__Activity__: Report every line in the listing below where the string "currency" shows up.

☆ ☆ ☆ ☆ ☆

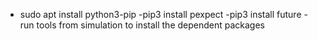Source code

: - sudo apt install python3-pip
-pip3 install pexpect
-pip3 install future
-run tools from simulation to install the dependent packages 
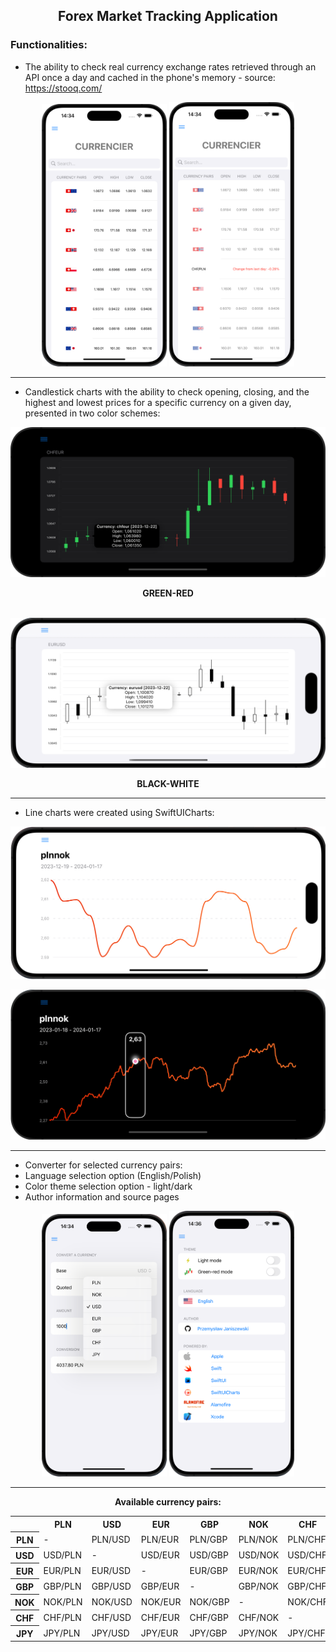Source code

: <div align="center">
<h2>Forex Market Tracking Application</h2>
</div>

<h3>Functionalities:</h3>

- The ability to check real currency exchange rates retrieved through an API once a day and cached in the phone's memory - source: https://stooq.com/

<div align="center">
    <img  src="Visualization/currencies_1.png" width="200"/> <img src="Visualization/currencies_2.png" width="200"/>
</div>

___

- Candlestick charts with the ability to check opening, closing, and the highest and lowest prices for a specific currency on a given day, presented in two color schemes:


![Candle_1](Visualization/candle_1.png)
<div align="center" style="font-weight: bold">GREEN-RED</div>

<br/>

![Candle_2](Visualization/candle_2.png)
<div align="center" style="font-weight: bold ">BLACK-WHITE</div>

___

- Line charts were created using SwiftUICharts:

![Line_1](Visualization/line_1.png)

![Line_2](Visualization/line_2.png)

___

- Converter for selected currency pairs:
- Language selection option (English/Polish)
- Color theme selection option - light/dark
- Author information and source pages

<div align="center">
    <img  src="Visualization/converter.png" width="200"/> <img src="Visualization/author.png" width="200"/>
</div>

___

<div align="center" style="font-weight: bold">Available currency pairs:</div>

<div>
    <div>
        <table>
                <tr>
                    <th>&nbsp;</th>
                    <th>PLN</th>
                    <th>USD</th>
                    <th>EUR</th>
                    <th>GBP</th>
                    <th>NOK</th>
                    <th>CHF</th>
                    <th>JPY</th>
                </tr>
                <tr>
                    <th>PLN</th>
                    <td>-</td>
                    <td>PLN/USD</td>
                    <td>PLN/EUR</td>
                    <td>PLN/GBP</td>
                    <td>PLN/NOK</td>
                    <td>PLN/CHF</td>
                    <td>PLN/JPY</td>
                </tr>
                <tr>
                    <th>USD</th>
                    <td>USD/PLN</td>
                    <td>-</td>
                    <td>USD/EUR</td>
                    <td>USD/GBP</td>
                    <td>USD/NOK</td>
                    <td>USD/CHF</td>
                    <td>USD/JPY</td>
                </tr>
                <tr>
                    <th>EUR</th>
                    <td>EUR/PLN</td>
                    <td>EUR/USD</td>
                    <td>-</td>
                    <td>EUR/GBP</td>
                    <td>EUR/NOK</td>
                    <td>EUR/CHF</td>
                    <td>EUR/JPY</td>
                </tr>
                <tr>
                    <th>GBP</th>
                    <td>GBP/PLN</td>
                    <td>GBP/USD</td>
                    <td>GBP/EUR</td>
                    <td>-</td>
                    <td>GBP/NOK</td>
                    <td>GBP/CHF</td>
                    <td>GBP/JPY</td>
                </tr>
                <tr>
                    <th>NOK</th>
                    <td>NOK/PLN</td>
                    <td>NOK/USD</td>
                    <td>NOK/EUR</td>
                    <td>NOK/GBP</td>
                    <td>-</td>
                    <td>NOK/CHF</td>
                    <td>NOK/JPY</td>
                </tr>
                <tr>
                    <th>CHF</th>
                    <td>CHF/PLN</td>
                    <td>CHF/USD</td>
                    <td>CHF/EUR</td>
                    <td>CHF/GBP</td>
                    <td>CHF/NOK</td>
                    <td>-</td>
                    <td>CHF/JPY</td>
                </tr>
                <tr>
                    <th>JPY</th>
                    <td>JPY/PLN</td>
                    <td>JPY/USD</td>
                    <td>JPY/EUR</td>
                    <td>JPY/GBP</td>
                    <td>JPY/NOK</td>
                    <td>JPY/CHF</td>
                    <td>-</td>
                </tr>
            </table>
        </div>
    </div>
</div>
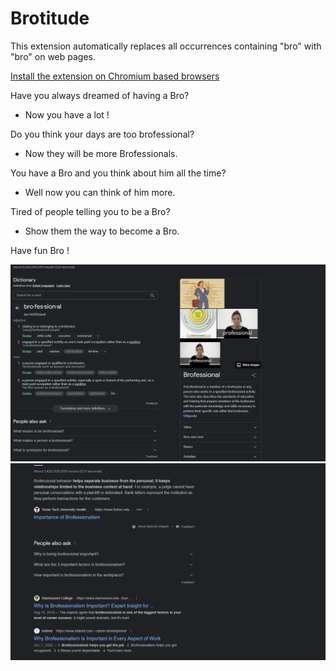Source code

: # Brotitude
This extension automatically replaces all occurrences containing "bro" with "bro" on web pages.

[Install the extension on Chromium based browsers](https://chrome.google.com/webstore/detail/brotitude/doojegddjcjpgkbckelngpfdgbogdefc)

Have you always dreamed of having a Bro? 
- Now you have a lot !

Do you think your days are too brofessional? 
- Now they will be more Brofessionals.

You have a Bro and you think about him all the time? 
- Well now you can think of him more.

Tired of people telling you to be a Bro? 
- Show them the way to become a Bro.

Have fun Bro !

![Brofessional](https://github.com/fukakai/Brotitude/blob/main/Brofessional.png)
![Brofessionalism](https://github.com/fukakai/Brotitude/blob/main/Brofessionalism.png)
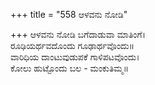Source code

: +++
title = "558 ಆಳವನು ನೋಡಿ"

+++
ಆಳವನು ನೋಡಿ ಬಗೆದಾಡುವಾ ಮಾತಿಂಗೆ।  
ರೂಢಿಯರ್ಥವದೊಂದು ಗೂಢಾರ್ಥವೊಂದು॥  
ವಾರಿಧಿಯ ದಾಂಟುವುಡುಪಕೆ ಗಾಳಿಪಟವೊಂದು।  
ಕೋಲು ಹುಟ್ಟೊಂದು ಬಲ - ಮಂಕುತಿಮ್ಮ॥  
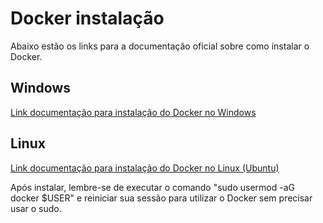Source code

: # Docker instalação

Abaixo estão os links para a documentação oficial sobre como instalar o Docker.

## Windows

[Link documentação para instalação do Docker no Windows](https://docs.docker.com/desktop/windows/install/)

## Linux

[Link documentação para instalação do Docker no Linux (Ubuntu)](https://docs.docker.com/engine/install/ubuntu/)

Após instalar, lembre-se de executar o comando "sudo usermod -aG docker $USER" e reiniciar sua sessão para utilizar o Docker sem precisar usar o sudo.
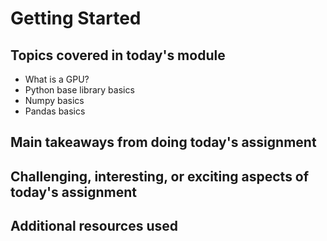 # Getting Started

## Topics covered in today's module
* What is a GPU? 
* Python base library basics
* Numpy basics
* Pandas basics

## Main takeaways from doing today's assignment
<To be filled>

## Challenging, interesting, or exciting aspects of today's assignment
<To be filled>

## Additional resources used 
<To be filled>
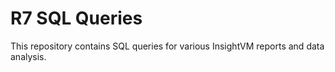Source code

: # R7 SQL Queries
This repository contains SQL queries for various InsightVM reports and data analysis.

☆ ☆ ☆ ☆ ☆

__Task response__:
- The ability to check real currency exchange rates retrieved through an API once a day and cached in the phone's memory - source: https://stooq.com/
- Candlestick charts with the ability to check opening, closing, and the highest and lowest prices for a specific currency on a given day, presented in two color schemes:
- Converter for selected currency pairs:
<div align="center" style="font-weight: bold">Available currency pairs:</div>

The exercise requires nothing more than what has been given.